* _Your goal_
The whole listing below must be repeated exactly.

* _Material provided_

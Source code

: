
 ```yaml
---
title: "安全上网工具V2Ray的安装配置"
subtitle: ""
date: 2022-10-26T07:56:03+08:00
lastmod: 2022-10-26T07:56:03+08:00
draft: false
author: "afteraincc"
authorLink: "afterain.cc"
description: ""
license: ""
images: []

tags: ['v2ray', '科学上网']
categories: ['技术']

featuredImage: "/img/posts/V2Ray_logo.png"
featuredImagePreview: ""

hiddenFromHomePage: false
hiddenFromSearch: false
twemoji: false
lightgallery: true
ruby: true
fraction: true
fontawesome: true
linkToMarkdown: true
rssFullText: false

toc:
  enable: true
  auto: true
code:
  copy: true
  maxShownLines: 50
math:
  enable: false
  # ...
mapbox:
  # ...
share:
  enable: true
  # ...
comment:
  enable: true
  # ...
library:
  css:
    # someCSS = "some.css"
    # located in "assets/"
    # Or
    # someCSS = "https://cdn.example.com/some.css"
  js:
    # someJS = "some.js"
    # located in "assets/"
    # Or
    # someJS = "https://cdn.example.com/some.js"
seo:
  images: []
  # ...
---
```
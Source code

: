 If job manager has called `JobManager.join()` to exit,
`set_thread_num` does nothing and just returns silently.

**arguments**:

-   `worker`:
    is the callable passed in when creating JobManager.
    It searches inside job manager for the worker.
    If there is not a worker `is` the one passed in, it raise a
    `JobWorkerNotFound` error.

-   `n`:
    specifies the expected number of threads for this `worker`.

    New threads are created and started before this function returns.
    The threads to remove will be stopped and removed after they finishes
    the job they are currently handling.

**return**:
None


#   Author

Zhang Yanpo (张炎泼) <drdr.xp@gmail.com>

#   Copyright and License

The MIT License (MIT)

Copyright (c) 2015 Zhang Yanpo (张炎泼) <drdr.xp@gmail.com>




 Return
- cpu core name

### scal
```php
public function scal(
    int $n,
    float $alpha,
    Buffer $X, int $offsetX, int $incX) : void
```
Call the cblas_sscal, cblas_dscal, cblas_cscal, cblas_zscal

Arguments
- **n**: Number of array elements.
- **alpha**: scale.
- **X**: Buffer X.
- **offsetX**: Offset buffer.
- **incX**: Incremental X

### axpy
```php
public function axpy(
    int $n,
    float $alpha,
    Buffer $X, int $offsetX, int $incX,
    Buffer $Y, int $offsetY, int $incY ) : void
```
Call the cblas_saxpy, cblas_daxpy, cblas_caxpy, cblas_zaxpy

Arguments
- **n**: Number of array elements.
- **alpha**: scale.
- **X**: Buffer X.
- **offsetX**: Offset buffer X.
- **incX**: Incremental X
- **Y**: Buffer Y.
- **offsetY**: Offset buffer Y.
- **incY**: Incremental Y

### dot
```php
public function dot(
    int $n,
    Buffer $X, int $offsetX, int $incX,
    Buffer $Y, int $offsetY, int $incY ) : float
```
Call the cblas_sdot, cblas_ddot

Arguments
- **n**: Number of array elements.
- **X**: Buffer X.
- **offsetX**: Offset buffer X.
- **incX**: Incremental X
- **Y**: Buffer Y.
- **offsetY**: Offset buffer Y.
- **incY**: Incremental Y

* _Answer for this exercise_
Source code

:
 ```yaml
---
title: "安全上网工具V2Ray的安装配置"
subtitle: ""
date: 2022-10-26T07:56:03+08:00
lastmod: 2022-10-26T07:56:03+08:00
draft: false
author: "afteraincc"
authorLink: "afterain.cc"
description: ""
license: ""
images: []

tags: ['v2ray', '科学上网']
categories: ['技术']

featuredImage: "/img/posts/V2Ray_logo.png"
featuredImagePreview: ""

hiddenFromHomePage: false
hiddenFromSearch: false
twemoji: false
lightgallery: true
ruby: true
fraction: true
fontawesome: true
linkToMarkdown: true
rssFullText: false

toc:
  enable: true
  auto: true
code:
  copy: true
  maxShownLines: 50
math:
  enable: false
  # ...
mapbox:
  # ...
share:
  enable: true
  # ...
comment:
  enable: true
  # ...
library:
  css:
    # someCSS = "some.css"
    # located in "assets/"
    # Or
    # someCSS = "https://cdn.example.com/some.css"
  js:
    # someJS = "some.js"
    # located in "assets/"
    # Or
    # someJS = "https://cdn.example.com/some.js"
seo:
  images: []
  # ...
---
```
Source code

: If job manager has called `JobManager.join()` to exit,
`set_thread_num` does nothing and just returns silently.

**arguments**:

-   `worker`:
    is the callable passed in when creating JobManager.
    It searches inside job manager for the worker.
    If there is not a worker `is` the one passed in, it raise a
    `JobWorkerNotFound` error.

-   `n`:
    specifies the expected number of threads for this `worker`.

    New threads are created and started before this function returns.
    The threads to remove will be stopped and removed after they finishes
    the job they are currently handling.

**return**:
None


#   Author

Zhang Yanpo (张炎泼) <drdr.xp@gmail.com>

#   Copyright and License

The MIT License (MIT)

Copyright (c) 2015 Zhang Yanpo (张炎泼) <drdr.xp@gmail.com>




 Return
- cpu core name

### scal
```php
public function scal(
    int $n,
    float $alpha,
    Buffer $X, int $offsetX, int $incX) : void
```
Call the cblas_sscal, cblas_dscal, cblas_cscal, cblas_zscal

Arguments
- **n**: Number of array elements.
- **alpha**: scale.
- **X**: Buffer X.
- **offsetX**: Offset buffer.
- **incX**: Incremental X

### axpy
```php
public function axpy(
    int $n,
    float $alpha,
    Buffer $X, int $offsetX, int $incX,
    Buffer $Y, int $offsetY, int $incY ) : void
```
Call the cblas_saxpy, cblas_daxpy, cblas_caxpy, cblas_zaxpy

Arguments
- **n**: Number of array elements.
- **alpha**: scale.
- **X**: Buffer X.
- **offsetX**: Offset buffer X.
- **incX**: Incremental X
- **Y**: Buffer Y.
- **offsetY**: Offset buffer Y.
- **incY**: Incremental Y

### dot
```php
public function dot(
    int $n,
    Buffer $X, int $offsetX, int $incX,
    Buffer $Y, int $offsetY, int $incY ) : float
```
Call the cblas_sdot, cblas_ddot

Arguments
- **n**: Number of array elements.
- **X**: Buffer X.
- **offsetX**: Offset buffer X.
- **incX**: Incremental X
- **Y**: Buffer Y.
- **offsetY**: Offset buffer Y.
- **incY**: Incremental Y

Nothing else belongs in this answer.